Rabbits were evident from time to time. One year I planted 50 black cherry seedlings around the borders of the property (black cherry is native here, and the wood is valuable). By spring, every one was gone. Rabbits were the main suspects, of course, but without any hard evidence, no court would ever convict them.

I didn’t notice them much. My husky mix puppy caught one while on her lead, but since she’s essentially lightening with fur, no big surprise. We walk around the property sometimes, she on her 26’ retractable leash, and yes, she often explodes into a run after game, ripping my arm from its socket, but here in the country, that could be almost anything; she loves to chase birds, and we have lots of them.

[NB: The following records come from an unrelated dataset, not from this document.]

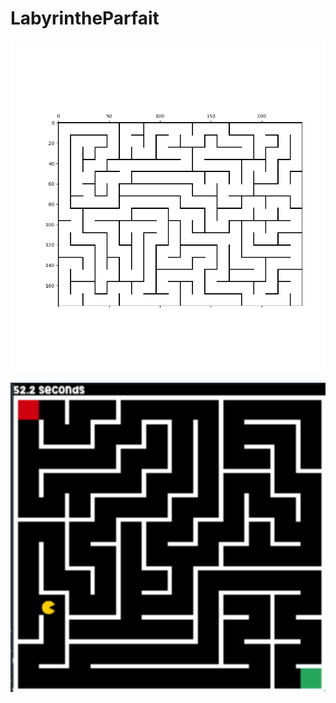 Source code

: # LabyrintheParfait

![Alt text](screenshots/python.png?raw=true "Python")

![Alt text](screenshots/sfml.png?raw=true "SFML")


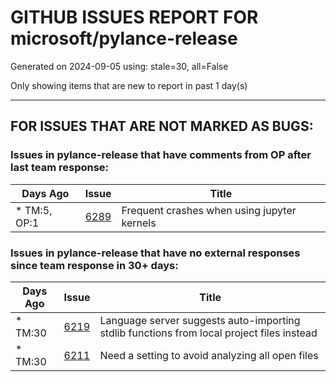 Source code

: 
# GITHUB ISSUES REPORT FOR microsoft/pylance-release


Generated on 2024-09-05 using: stale=30, all=False


Only showing items that are new to report in past 1 day(s)


---

## FOR ISSUES THAT ARE NOT MARKED AS BUGS:


### Issues in pylance-release that have comments from OP after last team response:

| Days Ago | Issue | Title |
| --- | --- | --- |
 | \* TM:5, OP:1  |[6289](https://github.com/microsoft/pylance-release/issues/6289 "Frequent crashes when using jupyter kernels")  |Frequent crashes when using jupyter kernels |

### Issues in pylance-release that have no external responses since team response in 30+ days:

| Days Ago | Issue | Title |
| --- | --- | --- |
 | \* TM:30  |[6219](https://github.com/microsoft/pylance-release/issues/6219 "Language server suggests auto-importing stdlib functions from local project files instead")  |Language server suggests auto-importing stdlib functions from local project files instead |
 | \* TM:30  |[6211](https://github.com/microsoft/pylance-release/issues/6211 "Need a setting to avoid analyzing all open files")  |Need a setting to avoid analyzing all open files |




















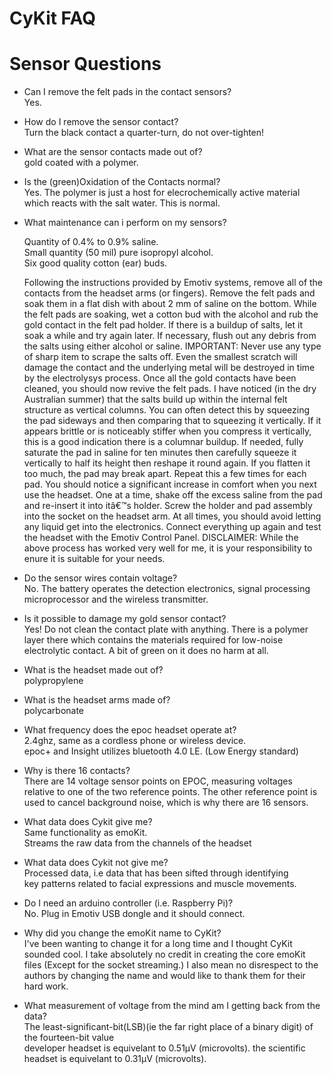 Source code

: CyKit FAQ
==========


Sensor Questions
================
* Can I remove the felt pads in the contact sensors?<br>
   Yes.

* How do I remove the sensor contact?<br>
   Turn the black contact a quarter-turn, do not over-tighten!

* What are the sensor contacts made out of?<br>
   gold coated with a polymer.

* Is the (green)Oxidation of the Contacts normal?<br>
   Yes. The polymer is just a host for elecrochemically active material<br>
   which reacts with the salt water. This is normal.

* What maintenance can i perform on my sensors? 

  Quantity of 0.4% to 0.9% saline.<br>
  Small quantity (50 mil) pure isopropyl alcohol.<br>
 Six good quality cotton (ear) buds.<br>

   Following the instructions provided by Emotiv systems, remove all of the contacts from the headset arms (or fingers). Remove the
   felt pads and soak them in a flat dish with about 2 mm of saline on the bottom. While the felt pads are soaking, wet a cotton bud
   with the alcohol and rub the gold contact in the felt pad holder. If there is a buildup of salts, let it soak a while and try
   again later. If necessary, flush out any debris from the salts using either alcohol or saline. IMPORTANT: Never use any type of
   sharp item to scrape the salts off. Even the smallest scratch will damage the contact and the underlying metal will be destroyed
   in time by the electrolysys process. Once all the gold contacts have been cleaned, you should now revive the felt pads. I have
   noticed (in the dry Australian summer) that the salts build up within the internal felt structure as vertical columns. You can
   often detect this by squeezing the pad sideways and then comparing that to squeezing it vertically. If it appears brittle or is
   noticeably stiffer when you compress it vertically, this is a good indication there is a columnar buildup. If needed, fully
   saturate the pad in saline for ten minutes then carefully squeeze it vertically to half its height then reshape it round again.
   If you flatten it too much, the pad may break apart. Repeat this a few times for each pad. You should notice a significant
   increase in comfort when you next use the headset. One at a time, shake off the excess saline from the pad and re-insert it into
   itâ€™s holder. Screw the holder and pad assembly into the socket on the headset arm. At all times, you should avoid letting any
   liquid get into the electronics. Connect   everything up again and test the headset with the Emotiv Control Panel. DISCLAIMER:
   While the above process has worked very well for me, it is your responsibility to enure it is suitable for your needs.
   
   
* Do the sensor wires contain voltage?<br>
   No. The battery operates the detection electronics, 
   signal processing microprocessor and the wireless transmitter.

* Is it possible to damage my gold sensor contact?<br>
   Yes! Do not clean the contact plate with anything. There is a polymer layer there which contains the materials required for
   low-noise electrolytic contact. A bit of green on it does no harm at all. 

* What is the headset made out of?<br>
   polypropylene

* What is the headset arms made of?<br>
   polycarbonate

* What frequency does the epoc headset operate at?<br>
   2.4ghz, same as a cordless phone or wireless device.<br>
   epoc+ and Insight utilizes bluetooth 4.0 LE. (Low Energy standard)
   

* Why is there 16 contacts?<br>
   There are 14 voltage sensor points on EPOC, measuring voltages relative to one of the two reference points. The other reference
   point is used to cancel background noise, which is why there are 16 sensors. 

* What data does Cykit give me?<br>
    Same functionality as emoKit.<br>
    Streams the raw data from the channels of the headset<br>

* What data does Cykit not give me?<br>
   Processed data, i.e data that has been sifted through identifying<br>
   key patterns related to facial expressions and muscle movements.

* Do I need an arduino controller (i.e. Raspberry Pi)?<br>
   No. Plug in Emotiv USB dongle and it should connect.

* Why did you change the emoKit name to CyKit?<br>
   I've been wanting to change it for a long time and I thought
   CyKit sounded cool. I take absolutely no credit in creating the core 
   emoKit files (Except for the socket streaming.) I also mean no
   disrespect to the authors by changing the name and would like to 
   thank them for their hard work.

* What measurement of voltage from the mind am I getting back from the data?<br>
    The least-significant-bit(LSB)(ie the far right place of a binary digit)
    of the fourteen-bit value<br>
    developer headset is equivelant to 0.51µV (microvolts).
    the scientific headset is equivelant to 0.31µV (microvolts).


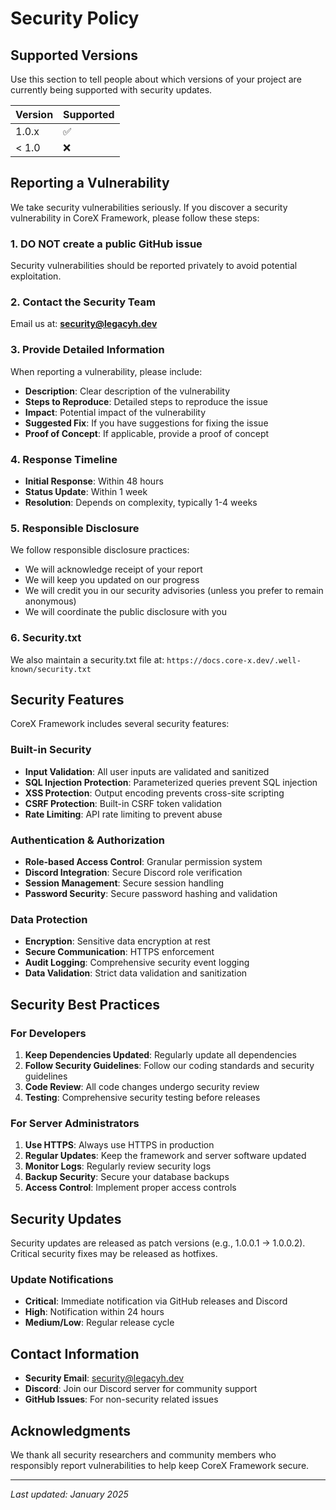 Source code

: # Security Policy

## Supported Versions

Use this section to tell people about which versions of your project are currently being supported with security updates.

| Version | Supported          |
| ------- | ------------------ |
| 1.0.x   | :white_check_mark: |
| < 1.0   | :x:                |

## Reporting a Vulnerability

We take security vulnerabilities seriously. If you discover a security vulnerability in CoreX Framework, please follow these steps:

### 1. **DO NOT** create a public GitHub issue
Security vulnerabilities should be reported privately to avoid potential exploitation.

### 2. Contact the Security Team
Email us at: **security@legacyh.dev**

### 3. Provide Detailed Information
When reporting a vulnerability, please include:
- **Description**: Clear description of the vulnerability
- **Steps to Reproduce**: Detailed steps to reproduce the issue
- **Impact**: Potential impact of the vulnerability
- **Suggested Fix**: If you have suggestions for fixing the issue
- **Proof of Concept**: If applicable, provide a proof of concept

### 4. Response Timeline
- **Initial Response**: Within 48 hours
- **Status Update**: Within 1 week
- **Resolution**: Depends on complexity, typically 1-4 weeks

### 5. Responsible Disclosure
We follow responsible disclosure practices:
- We will acknowledge receipt of your report
- We will keep you updated on our progress
- We will credit you in our security advisories (unless you prefer to remain anonymous)
- We will coordinate the public disclosure with you

### 6. Security.txt
We also maintain a security.txt file at: `https://docs.core-x.dev/.well-known/security.txt`

## Security Features

CoreX Framework includes several security features:

### Built-in Security
- **Input Validation**: All user inputs are validated and sanitized
- **SQL Injection Protection**: Parameterized queries prevent SQL injection
- **XSS Protection**: Output encoding prevents cross-site scripting
- **CSRF Protection**: Built-in CSRF token validation
- **Rate Limiting**: API rate limiting to prevent abuse

### Authentication & Authorization
- **Role-based Access Control**: Granular permission system
- **Discord Integration**: Secure Discord role verification
- **Session Management**: Secure session handling
- **Password Security**: Secure password hashing and validation

### Data Protection
- **Encryption**: Sensitive data encryption at rest
- **Secure Communication**: HTTPS enforcement
- **Audit Logging**: Comprehensive security event logging
- **Data Validation**: Strict data validation and sanitization

## Security Best Practices

### For Developers
1. **Keep Dependencies Updated**: Regularly update all dependencies
2. **Follow Security Guidelines**: Follow our coding standards and security guidelines
3. **Code Review**: All code changes undergo security review
4. **Testing**: Comprehensive security testing before releases

### For Server Administrators
1. **Use HTTPS**: Always use HTTPS in production
2. **Regular Updates**: Keep the framework and server software updated
3. **Monitor Logs**: Regularly review security logs
4. **Backup Security**: Secure your database backups
5. **Access Control**: Implement proper access controls

## Security Updates

Security updates are released as patch versions (e.g., 1.0.0.1 → 1.0.0.2). Critical security fixes may be released as hotfixes.

### Update Notifications
- **Critical**: Immediate notification via GitHub releases and Discord
- **High**: Notification within 24 hours
- **Medium/Low**: Regular release cycle

## Contact Information

- **Security Email**: security@legacyh.dev
- **Discord**: Join our Discord server for community support
- **GitHub Issues**: For non-security related issues

## Acknowledgments

We thank all security researchers and community members who responsibly report vulnerabilities to help keep CoreX Framework secure.

---

*Last updated: January 2025*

She especially loved “helping” to plant my fruit trees. She didn’t understand what all this was about, but she quickly learned that first, playing with those strange sticks was verboten, and second, whatever we were doing, it involved a lot of walking and digging. Gotta love that! With gusto, she “helped” dig holes for the trees, and when I walked back to my shed to get each tree, she carefully guarded each hole (I don’t know what we’re doing, or why, but this is OUR hole, so just back off!). Four varieties of apple, two kinds of pear, a few cherry trees—a week of hard work and a summer of watering yielded my own orchard. Despite a few problems—beetles, for example—the orchard was healthy and progressing well.

Then, over the winter, the rabbits reduced it to dead twigs. Hundreds of dollars worth destroyed.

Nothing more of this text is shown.